The GIA Clarity Grade is assigned based on the appearance under ten times (10x) magnification. The number, color, size, orientation, position, and visibility of the imperfections are all taken into consideration when it comes to determining the clarity grade of a diamond.
Like us, no diamond is completely without flaws, however, the ones that come the closest get the highest grades and are priced accordingly. If a diamond exhibits no inclusions visible to an expert using 10x magnification, it falls into the esteemed Flawless (FL) category and can fetch a pretty penny for its rarity and beauty.
The more humble diamonds are assigned lower gradings by the GIA, the lower the prices are by the vendor. Most diamonds on the market fall into the Very Slightly (VS) or SI (slightly included) categories. When inclusions are obvious under 10x magnification, it can affect the diamond’s brilliance and transparency. These fall into the Included (I) category and are considered to be of considerably less worth than more highly graded diamonds.
As the lab-created diamond grows in a controlled environment, flaws are less likely to form. Flawless, lab-created diamonds can go for 30% to 40% less than flawless natural diamonds because there is a steady supply.
Cut of a Diamond
If the 4C’s of a diamond were a deck of cards, the cut would be the Ace. A good cut in a diamond can override clarity and cut in the overall appearance of the diamond.
The reason cut is so important is because it is responsible for the one quality we look for most in a diamond, its ability to sparkle. Artistry is required to make a stone that delivers the maximum light return possible to achieve the dazzling optical effect.
The GIA Cut Scale rates diamonds on the quality of the cut of stone on a five-point scale: excellent, very good, good, fair, or poor. The grades are based on the proportions of facets that influence the appearance of the diamond. These proportions are used to evaluate the most desirable optical effects of the diamond-primarily, brightness, fire, and scintillation.
Brightness is the white light reflected from the stone, fire refers to the scattering of the white light that creates the rainbow colors, and scintillation is the amount of sparkle the diamond gives off.
A diamond that receives an, “Excellent,” rating will display an even pattern of dark and light areas This is the ideal proportion for maximum fire brilliance and scintillation. As the balance starts to slide and more dark areas appear, the diamond will exhibit less brightness and scintillation, which will bring its cut grade down.

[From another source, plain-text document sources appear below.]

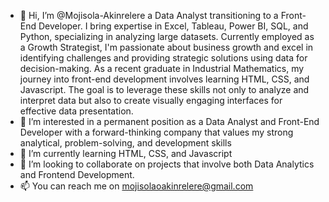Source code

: - 👋 Hi, I’m @Mojisola-Akinrelere a Data Analyst transitioning to a Front-End Developer. I bring expertise in Excel, Tableau, Power BI, SQL, and Python, specializing in analyzing large datasets. Currently employed as a Growth Strategist, I'm passionate about business growth and excel in identifying challenges and providing strategic solutions using data for decision-making. As a recent graduate in Industrial Mathematics, my journey into front-end development involves learning HTML, CSS, and Javascript. The goal is to leverage these skills not only to analyze and interpret data but also to create visually engaging interfaces for effective data presentation.
-  👀 I’m interested in a permanent position as a Data Analyst and Front-End Developer with a forward-thinking company that values my strong analytical, problem-solving, and development skills
- 🌱 I’m currently learning HTML, CSS, and Javascript
- 💞️ I’m looking to collaborate on projects that involve both Data Analytics and Frontend Development.
- 📫 You can reach me on mojisolaoakinrelere@gmail.com
  

<!---
Mojisola-Akinrelere/Mojisola-Akinrelere is a ✨ special ✨ repository because its `README.md` (this file) appears on your GitHub profile.
You can click the Preview link to take a look at your changes.
--->
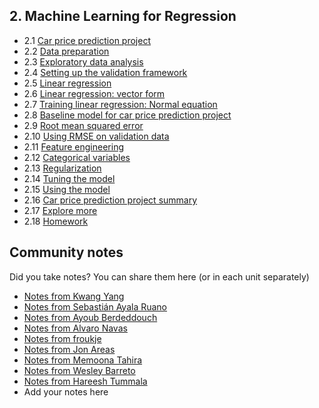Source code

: ## 2. Machine Learning for Regression

- 2.1 [Car price prediction project](01-car-price-intro.md)
- 2.2 [Data preparation](02-data-preparation.md)
- 2.3 [Exploratory data analysis](03-eda.md)
- 2.4 [Setting up the validation framework](04-validation-framework.md)
- 2.5 [Linear regression](05-linear-regression-simple.md)
- 2.6 [Linear regression: vector form](06-linear-regression-vector.md)
- 2.7 [Training linear regression: Normal equation](07-linear-regression-training.md)
- 2.8 [Baseline model for car price prediction project](08-baseline-model.md)
- 2.9 [Root mean squared error](09-rmse.md)
- 2.10 [Using RMSE on validation data](10-car-price-validation.md)
- 2.11 [Feature engineering](11-feature-engineering.md)
- 2.12 [Categorical variables](12-categorical-variables.md)
- 2.13 [Regularization](13-regularization.md)
- 2.14 [Tuning the model](14-tuning-model.md)
- 2.15 [Using the model](15-using-model.md)
- 2.16 [Car price prediction project summary](16-summary.md)
- 2.17 [Explore more](17-explore-more.md)
- 2.18 [Homework](homework.md)



## Community notes

Did you take notes? You can share them here (or in each unit separately)

* [Notes from Kwang Yang](https://www.kaggle.com/kwangyangchia/notebook-for-lesson-2-mle)
* [Notes from Sebastián Ayala Ruano](https://github.com/sayalaruano/100DaysOfMLCode/blob/main/Regression/Notes/NotesDay5.md)
* [Notes from Ayoub Berdeddouch](https://github.com/ayoub-berdeddouch/mlbookcamp-homeworks/blob/main/Regression/homework_Regression_AyoubBerdeddouch.ipynb)
* [Notes from Alvaro Navas](https://github.com/ziritrion/ml-zoomcamp/blob/main/notes/02_linear_regression.md)
* [Notes from froukje](https://github.com/froukje/ml-zoomcamp/blob/main/week2/Lecture_2_car_price_prediction.ipynb)
* [Notes from Jon Areas](https://github.com/jxareas/Machine-Learning-Bookcamp-2022/blob/master/notes/02-regression.md)
* [Notes from Memoona Tahira](https://github.com/MemoonaTahira/MLZoomcamp2022/blob/main/Notes/Notes_for_Chapter_1-Linear_Algebra.ipynb)
* [Notes from Wesley Barreto](https://github.com/wgb-10/ML-Zoomcamp-2022/blob/main/Session-Projects/02-Regression/my-notebook.ipynb)
* [Notes from Hareesh Tummala](https://github.com/tummala-hareesh/ml_zoomcamp_ht/blob/main/notes/week-2-notes.md)
* Add your notes here
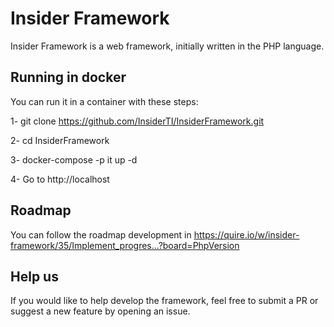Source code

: # Insider Framework

Insider Framework is a web framework, initially written in the PHP language.

## Running in docker
You can run it in a container with these steps:

1- git clone https://github.com/InsiderTI/InsiderFramework.git

2- cd InsiderFramework

3- docker-compose -p it up -d

4- Go to http://localhost

## Roadmap

You can follow the roadmap development in
https://quire.io/w/insider-framework/35/Implement_progres...?board=PhpVersion

## Help us

If you would like to help develop the framework, feel free to submit a PR or suggest a new feature by opening an issue.
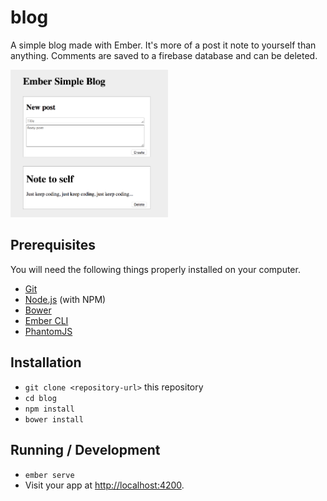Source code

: # blog

A simple blog made with Ember. It's more of a post it note to yourself than anything. Comments are saved to a firebase database and can be deleted.

<img src="https://github.com/tchan/ember-blog/blob/master/demo.png" width=50% height=50%>

## Prerequisites

You will need the following things properly installed on your computer.

* [Git](https://git-scm.com/)
* [Node.js](https://nodejs.org/) (with NPM)
* [Bower](https://bower.io/)
* [Ember CLI](https://ember-cli.com/)
* [PhantomJS](http://phantomjs.org/)

## Installation

* `git clone <repository-url>` this repository
* `cd blog`
* `npm install`
* `bower install`

## Running / Development

* `ember serve`
* Visit your app at [http://localhost:4200](http://localhost:4200).
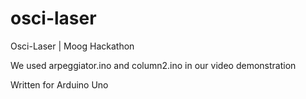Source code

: # osci-laser
Osci-Laser | Moog Hackathon

We used arpeggiator.ino and column2.ino in our video demonstration

Written for Arduino Uno
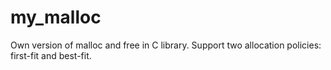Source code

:# my_malloc
Own version of malloc and free in C library.
Support two allocation policies: first-fit and best-fit.
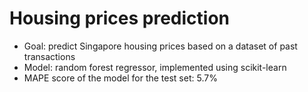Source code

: # Housing prices prediction

- Goal: predict Singapore housing prices based on a dataset of past transactions
- Model: random forest regressor, implemented using scikit-learn
- MAPE score of the model for the test set: 5.7%
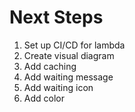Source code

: # Next Steps

1. Set up CI/CD for lambda
2. Create visual diagram
3. Add caching
4. Add waiting message
5. Add waiting icon
6. Add color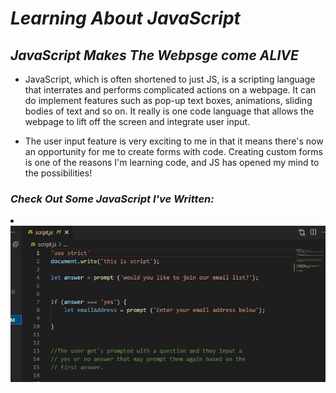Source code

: # ***Learning About JavaScript***

## *JavaScript Makes The Webpsge come ALIVE*

- JavaScript, which is often shortened to just JS, is a scripting language
that interrates and performs complicated actions on a webpage. It can do 
implement features such as pop-up text boxes, animations, sliding bodies
of text and so on. It really is one code language that allows the webpage to lift off the screen and integrate user input.

- The user input feature is very exciting to me in that it means there's now
an opportunity for me to create forms with code. Creating custom forms is one of the reasons I'm learning code, and JS has opened my mind to the possibilities! 

### *Check Out Some JavaScript I've Written:*

<li><img src="2022123.jpg"> </li>
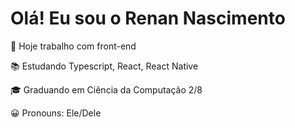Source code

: # Olá! Eu sou o Renan Nascimento  

🔭 Hoje trabalho com front-end

📚 Estudando Typescript, React, React Native

🎓 Graduando em Ciência da Computação 2/8

😀 Pronouns: Ele/Dele
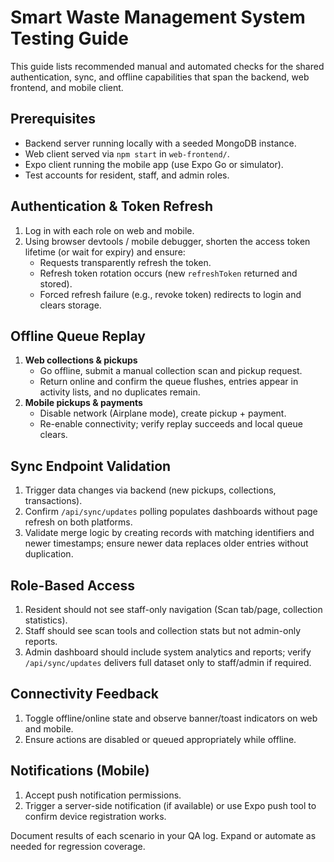 # Smart Waste Management System Testing Guide

This guide lists recommended manual and automated checks for the shared authentication, sync, and offline capabilities that span the backend, web frontend, and mobile client.

## Prerequisites
- Backend server running locally with a seeded MongoDB instance.
- Web client served via `npm start` in `web-frontend/`.
- Expo client running the mobile app (use Expo Go or simulator).
- Test accounts for resident, staff, and admin roles.

## Authentication & Token Refresh
1. Log in with each role on web and mobile.
2. Using browser devtools / mobile debugger, shorten the access token lifetime (or wait for expiry) and ensure:
   - Requests transparently refresh the token.
   - Refresh token rotation occurs (new `refreshToken` returned and stored).
   - Forced refresh failure (e.g., revoke token) redirects to login and clears storage.

## Offline Queue Replay
1. **Web collections & pickups**
   - Go offline, submit a manual collection scan and pickup request.
   - Return online and confirm the queue flushes, entries appear in activity lists, and no duplicates remain.
2. **Mobile pickups & payments**
   - Disable network (Airplane mode), create pickup + payment.
   - Re-enable connectivity; verify replay succeeds and local queue clears.

## Sync Endpoint Validation
1. Trigger data changes via backend (new pickups, collections, transactions).
2. Confirm `/api/sync/updates` polling populates dashboards without page refresh on both platforms.
3. Validate merge logic by creating records with matching identifiers and newer timestamps; ensure newer data replaces older entries without duplication.

## Role-Based Access
1. Resident should not see staff-only navigation (Scan tab/page, collection statistics).
2. Staff should see scan tools and collection stats but not admin-only reports.
3. Admin dashboard should include system analytics and reports; verify `/api/sync/updates` delivers full dataset only to staff/admin if required.

## Connectivity Feedback
1. Toggle offline/online state and observe banner/toast indicators on web and mobile.
2. Ensure actions are disabled or queued appropriately while offline.

## Notifications (Mobile)
1. Accept push notification permissions.
2. Trigger a server-side notification (if available) or use Expo push tool to confirm device registration works.

Document results of each scenario in your QA log. Expand or automate as needed for regression coverage.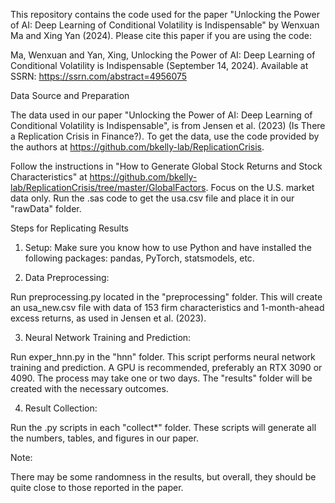 This repository contains the code used for the paper "Unlocking the Power of AI: Deep Learning of Conditional Volatility is Indispensable" by Wenxuan Ma and Xing Yan (2024). Please cite this paper if you are using the code:

Ma, Wenxuan and Yan, Xing, Unlocking the Power of AI: Deep Learning of Conditional Volatility is Indispensable (September 14, 2024). Available at SSRN: https://ssrn.com/abstract=4956075


Data Source and Preparation

The data used in our paper "Unlocking the Power of AI: Deep Learning of Conditional Volatility is Indispensable", is from Jensen et al. (2023) (Is There a Replication Crisis in Finance?). To get the data, use the code provided by the authors at https://github.com/bkelly-lab/ReplicationCrisis.

Follow the instructions in "How to Generate Global Stock Returns and Stock Characteristics" at https://github.com/bkelly-lab/ReplicationCrisis/tree/master/GlobalFactors. Focus on the U.S. market data only. Run the .sas code to get the usa.csv file and place it in our "rawData" folder.


Steps for Replicating Results

1. Setup: Make sure you know how to use Python and have installed the following packages: pandas, PyTorch, statsmodels, etc.

2. Data Preprocessing:

Run preprocessing.py located in the "preprocessing" folder. This will create an usa_new.csv file with data of 153 firm characteristics and 1-month-ahead excess returns, as used in Jensen et al. (2023).

3. Neural Network Training and Prediction:

Run exper_hnn.py in the "hnn" folder. This script performs neural network training and prediction. A GPU is recommended, preferably an RTX 3090 or 4090. The process may take one or two days. The "results" folder will be created with the necessary outcomes.

4. Result Collection:

Run the .py scripts in each "collect*" folder. These scripts will generate all the numbers, tables, and figures in our paper.


Note:

There may be some randomness in the results, but overall, they should be quite close to those reported in the paper.
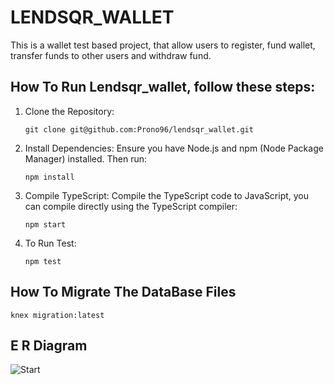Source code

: # LENDSQR_WALLET

This is a wallet test based project, that allow users to register, fund wallet, transfer funds to other users 
and withdraw fund.

## How To Run Lendsqr_wallet, follow these steps:

1. Clone the Repository:
   
   `git clone git@github.com:Prono96/lendsqr_wallet.git`

2. Install Dependencies:
Ensure you have Node.js and npm (Node Package Manager) installed. Then run:

   `npm install`

3. Compile TypeScript:
Compile the TypeScript code to JavaScript, you can compile directly using the TypeScript compiler:

   `npm start`

4. To Run Test:

   `npm test`



## How To Migrate The DataBase Files

   `knex migration:latest`



## E R Diagram

![Start](https://github.com/Prono96/lendsqr_wallet/assets/71409567/d75a38b4-812f-4dc9-8d4b-58435762d49e)

   
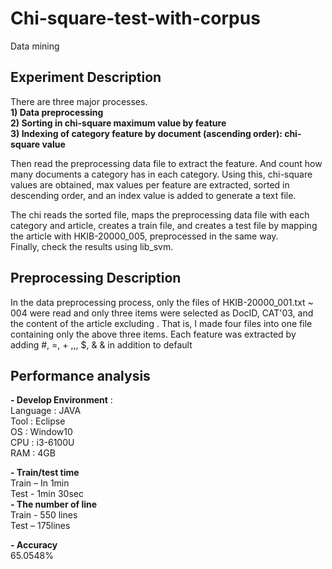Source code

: # Chi-square-test-with-corpus
Data mining

## Experiment Description  
There are three major processes.   
**1) Data preprocessing   
2) Sorting in chi-square maximum value by feature   
3) Indexing of category feature by document (ascending order): chi-square value**    


Then read the preprocessing data file to extract the feature. And count how many documents a category has in each category. Using this, chi-square values are obtained, max values per feature are extracted, sorted in descending order, and an index value is added to generate a text file.  

The chi reads the sorted file, maps the preprocessing data file with each category and article, creates a train file, and creates a test file by mapping the article with HKIB-20000_005, preprocessed in the same way.  
Finally, check the results using lib_svm.


## Preprocessing Description  
In the data preprocessing process, only the files of HKIB-20000_001.txt ~ 004 were read and only three items were selected as DocID, CAT'03, and the content of the article excluding <KW>. That is, I made four files into one file containing only the above three items.
Each feature was extracted by adding #, =, + ,,, $, & & in addition to default  

## Performance analysis
**- Develop	Environment** :  
Language : JAVA	  
Tool : Eclipse   
OS	: Window10  
CPU :	i3-6100U  
RAM : 4GB  

**-	Train/test time**   
Train – In 1min   
Test - 1min 30sec     
**-	The number of line**   
Train - 550 lines   
Test – 175lines  

**-	Accuracy**  
65.0548%
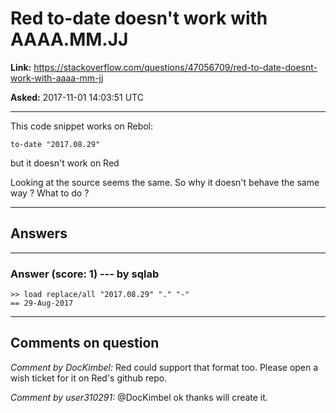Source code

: # Red to-date doesn&#39;t work with AAAA.MM.JJ

**Link:**
<https://stackoverflow.com/questions/47056709/red-to-date-doesnt-work-with-aaaa-mm-jj>

**Asked:** 2017-11-01 14:03:51 UTC

------------------------------------------------------------------------

This code snippet works on Rebol:

    to-date "2017.08.29"

but it doesn\'t work on Red

Looking at the source seems the same. So why it doesn\'t behave the same
way ? What to do ?

------------------------------------------------------------------------

## Answers

------------------------------------------------------------------------

### Answer (score: 1) --- by sqlab

    >> load replace/all "2017.08.29" "." "-"
    == 29-Aug-2017

------------------------------------------------------------------------

## Comments on question

*Comment by DocKimbel:* Red could support that format too. Please open a
wish ticket for it on Red\'s github repo.

*Comment by user310291:* \@DocKimbel ok thanks will create it.
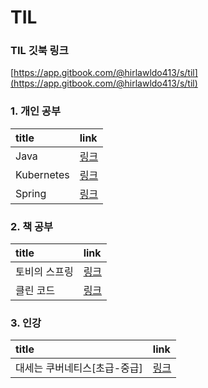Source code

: # TIL

### TIL 깃북 링크

[https://app.gitbook.com/@hirlawldo413/s/til](https://app.gitbook.com/@hirlawldo413/s/til)

### 1. 개인 공부

| title | link |
| :--- | :--- |
| Java | [링크](java.md) |
| Kubernetes | [링크](kubernetes-1/) |
| Spring | [링크](spring-1.md) |

### 2. 책 공부

| title | link |
| :--- | :--- |
| 토비의 스프링 | [링크](spring/) |
| 클린 코드 | [링크](clean-code/) |

### 3. 인강

| title | link |
| :--- | :--- |
| 대세는 쿠버네티스\[초급-중급\] | [링크](kubernetes/) |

Whether lab-created or natural, the cut of a diamond will always have an effect on the diamond’s price.
Side by Side Comparison: Natural Vs. Lab-Created Diamond: Which is the Better Value?
In order to give you a, “more show and less tell,” idea of how much buying a lab-created diamond can save you, we’ve done a little side by side comparison.
For our first diamond, we have chosen a one-carat diamond. Its color grade is, E. Its cut is ideal and its clarity grade is VS1.
Our second diamond is a 1.13-carat diamond. One would assume it would be higher in price for its carat weight alone. All other things are the same. Its color grade is E, its cut is ideal, and its clarity grade is VS1 as well.
If both diamonds were natural, the second diamond would indeed be higher in price, but because one of these diamonds is lab-created, that is not the case. The first is a Blue Nile natural diamond, and its cost is $7,259. The second is a Brilliant Earth lab created diamond. Its cost is $4,300.
How much does a diamond cost? After reading this article, we still don’t have an exact answer, but if we’ve learned one thing, it’s how to shop intelligently for a diamond. By understanding how the 4C’s work and knowing how much money a lab-created diamond can save you, you can make intelligent decisions about which diamond you choose to buy.
So, what do you think? After seeing the numbers, would you buy a lab-created diamond or would you stick to the natural choice?